I think there is a certain merit in what Senator Foley suggested about trying a pilot scheme in a particular region and I do not see any difficulty with it. It is something that is well worth trying. There is certain merit in it because we have, as citizens of this country, an obligation to ensure a healthy and clean society and to eliminate pollution as far as [1410] possible from whatever source it comes. Senator Foley referred to a wide range of elements of pollution. I noted he did not refer to the MMDS system, which is certainly causing major problems in parts of the west of Ireland. The Minister and, I am sure, Senator Finneran will be aware that there is major concern with regard to health hazards and health risks as a result of that system.

With regard to the whole area of pollution, we have of course major problems right throughout our country with group water schemes which have been polluted. A very high percentage of them, I understand in some counties, have been polluted over the last number of months. Again, that would come from another form or probably the failure of a proper form of waste disposal probably of farm waste, more likely than anything else, and again it is a huge problem. We have those problems and we as a community are going to have to deal with them. Some 20 or 25 years ago the amount of domestic waste was far smaller in a household because you had not the plastic bottles, you had returnable bottles, you had not the cans that so much stuff comes in today and a lot of the containers then available could be disposed of by way of burning. That is not the situation today with very many of the containers that come with goods today. They have to be disposed of.
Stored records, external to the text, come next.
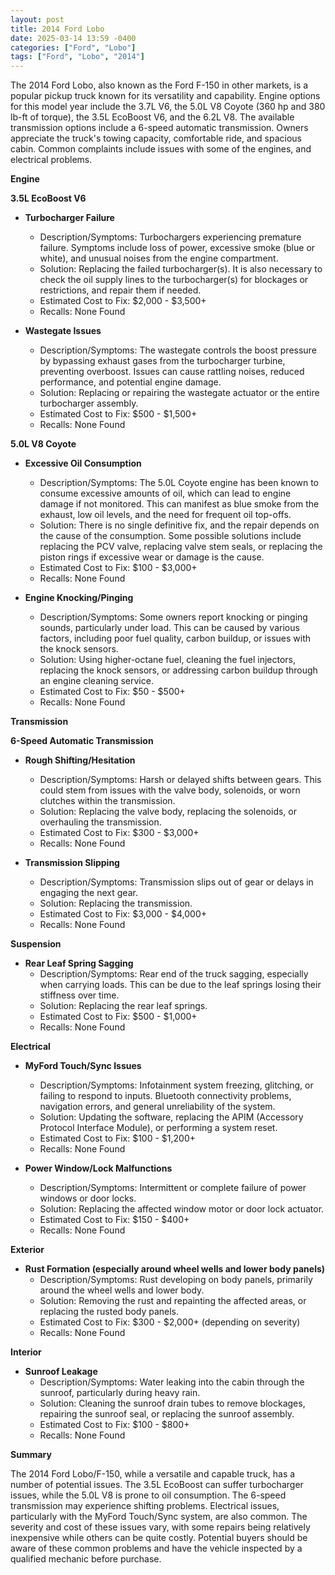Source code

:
 ```yaml
---
layout: post
title: 2014 Ford Lobo
date: 2025-03-14 13:59 -0400
categories: ["Ford", "Lobo"]
tags: ["Ford", "Lobo", "2014"]
---
```

The 2014 Ford Lobo, also known as the Ford F-150 in other markets, is a popular pickup truck known for its versatility and capability. Engine options for this model year include the 3.7L V6, the 5.0L V8 Coyote (360 hp and 380 lb-ft of torque), the 3.5L EcoBoost V6, and the 6.2L V8. The available transmission options include a 6-speed automatic transmission. Owners appreciate the truck's towing capacity, comfortable ride, and spacious cabin. Common complaints include issues with some of the engines, and electrical problems.

**Engine**

**3.5L EcoBoost V6**

*   **Turbocharger Failure**
    *   Description/Symptoms: Turbochargers experiencing premature failure. Symptoms include loss of power, excessive smoke (blue or white), and unusual noises from the engine compartment.
    *   Solution: Replacing the failed turbocharger(s). It is also necessary to check the oil supply lines to the turbocharger(s) for blockages or restrictions, and repair them if needed.
    *   Estimated Cost to Fix: $2,000 - $3,500+
    *   Recalls: None Found

*   **Wastegate Issues**
    *   Description/Symptoms: The wastegate controls the boost pressure by bypassing exhaust gases from the turbocharger turbine, preventing overboost. Issues can cause rattling noises, reduced performance, and potential engine damage.
    *   Solution: Replacing or repairing the wastegate actuator or the entire turbocharger assembly.
    *   Estimated Cost to Fix: $500 - $1,500+
    *   Recalls: None Found

**5.0L V8 Coyote**

* **Excessive Oil Consumption**
    * Description/Symptoms: The 5.0L Coyote engine has been known to consume excessive amounts of oil, which can lead to engine damage if not monitored. This can manifest as blue smoke from the exhaust, low oil levels, and the need for frequent oil top-offs.
    * Solution: There is no single definitive fix, and the repair depends on the cause of the consumption. Some possible solutions include replacing the PCV valve, replacing valve stem seals, or replacing the piston rings if excessive wear or damage is the cause.
    * Estimated Cost to Fix: $100 - $3,000+
    * Recalls: None Found

* **Engine Knocking/Pinging**
    * Description/Symptoms: Some owners report knocking or pinging sounds, particularly under load. This can be caused by various factors, including poor fuel quality, carbon buildup, or issues with the knock sensors.
    * Solution: Using higher-octane fuel, cleaning the fuel injectors, replacing the knock sensors, or addressing carbon buildup through an engine cleaning service.
    * Estimated Cost to Fix: $50 - $500+
    * Recalls: None Found

**Transmission**

**6-Speed Automatic Transmission**

* **Rough Shifting/Hesitation**
    * Description/Symptoms: Harsh or delayed shifts between gears. This could stem from issues with the valve body, solenoids, or worn clutches within the transmission.
    * Solution: Replacing the valve body, replacing the solenoids, or overhauling the transmission.
    * Estimated Cost to Fix: $300 - $3,000+
    * Recalls: None Found

* **Transmission Slipping**
    * Description/Symptoms: Transmission slips out of gear or delays in engaging the next gear.
    * Solution: Replacing the transmission.
    * Estimated Cost to Fix: $3,000 - $4,000+
    * Recalls: None Found

**Suspension**

*   **Rear Leaf Spring Sagging**
    *   Description/Symptoms: Rear end of the truck sagging, especially when carrying loads. This can be due to the leaf springs losing their stiffness over time.
    *   Solution: Replacing the rear leaf springs.
    *   Estimated Cost to Fix: $500 - $1,000+
    *   Recalls: None Found

**Electrical**

*   **MyFord Touch/Sync Issues**
    *   Description/Symptoms: Infotainment system freezing, glitching, or failing to respond to inputs. Bluetooth connectivity problems, navigation errors, and general unreliability of the system.
    *   Solution: Updating the software, replacing the APIM (Accessory Protocol Interface Module), or performing a system reset.
    *   Estimated Cost to Fix: $100 - $1,200+
    *   Recalls: None Found

*   **Power Window/Lock Malfunctions**
    *   Description/Symptoms: Intermittent or complete failure of power windows or door locks.
    *   Solution: Replacing the affected window motor or door lock actuator.
    *   Estimated Cost to Fix: $150 - $400+
    *   Recalls: None Found

**Exterior**

*   **Rust Formation (especially around wheel wells and lower body panels)**
    *   Description/Symptoms: Rust developing on body panels, primarily around the wheel wells and lower body.
    *   Solution: Removing the rust and repainting the affected areas, or replacing the rusted body panels.
    *   Estimated Cost to Fix: $300 - $2,000+ (depending on severity)
    *   Recalls: None Found

**Interior**

*   **Sunroof Leakage**
    *   Description/Symptoms: Water leaking into the cabin through the sunroof, particularly during heavy rain.
    *   Solution: Cleaning the sunroof drain tubes to remove blockages, repairing the sunroof seal, or replacing the sunroof assembly.
    *   Estimated Cost to Fix: $100 - $800+
    *   Recalls: None Found

**Summary**

The 2014 Ford Lobo/F-150, while a versatile and capable truck, has a number of potential issues. The 3.5L EcoBoost can suffer turbocharger issues, while the 5.0L V8 is prone to oil consumption. The 6-speed transmission may experience shifting problems. Electrical issues, particularly with the MyFord Touch/Sync system, are also common. The severity and cost of these issues vary, with some repairs being relatively inexpensive while others can be quite costly. Potential buyers should be aware of these common problems and have the vehicle inspected by a qualified mechanic before purchase.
Senator Foley said that people should have to pay for waste disposal. As far as I know, in most counties they are paying — perhaps not here in Dublin, but outside it they are certainly paying for waste disposal and in some areas they are paying quite a considerable amount. I can see great difficulty in trying to distinguish between refuse that cannot be recycled and refuse that has to be disposed of. Overall, there is a certain merit in the proposal put forward by Senator Foley that, despite that, the pilot scheme should be tried out — I cannot see huge costs involved — to see if it could eliminate and reduce the amount of waste being disposed of, and on the other hand recycle a product which would prevent [1411] imports and maybe create employment in doing that.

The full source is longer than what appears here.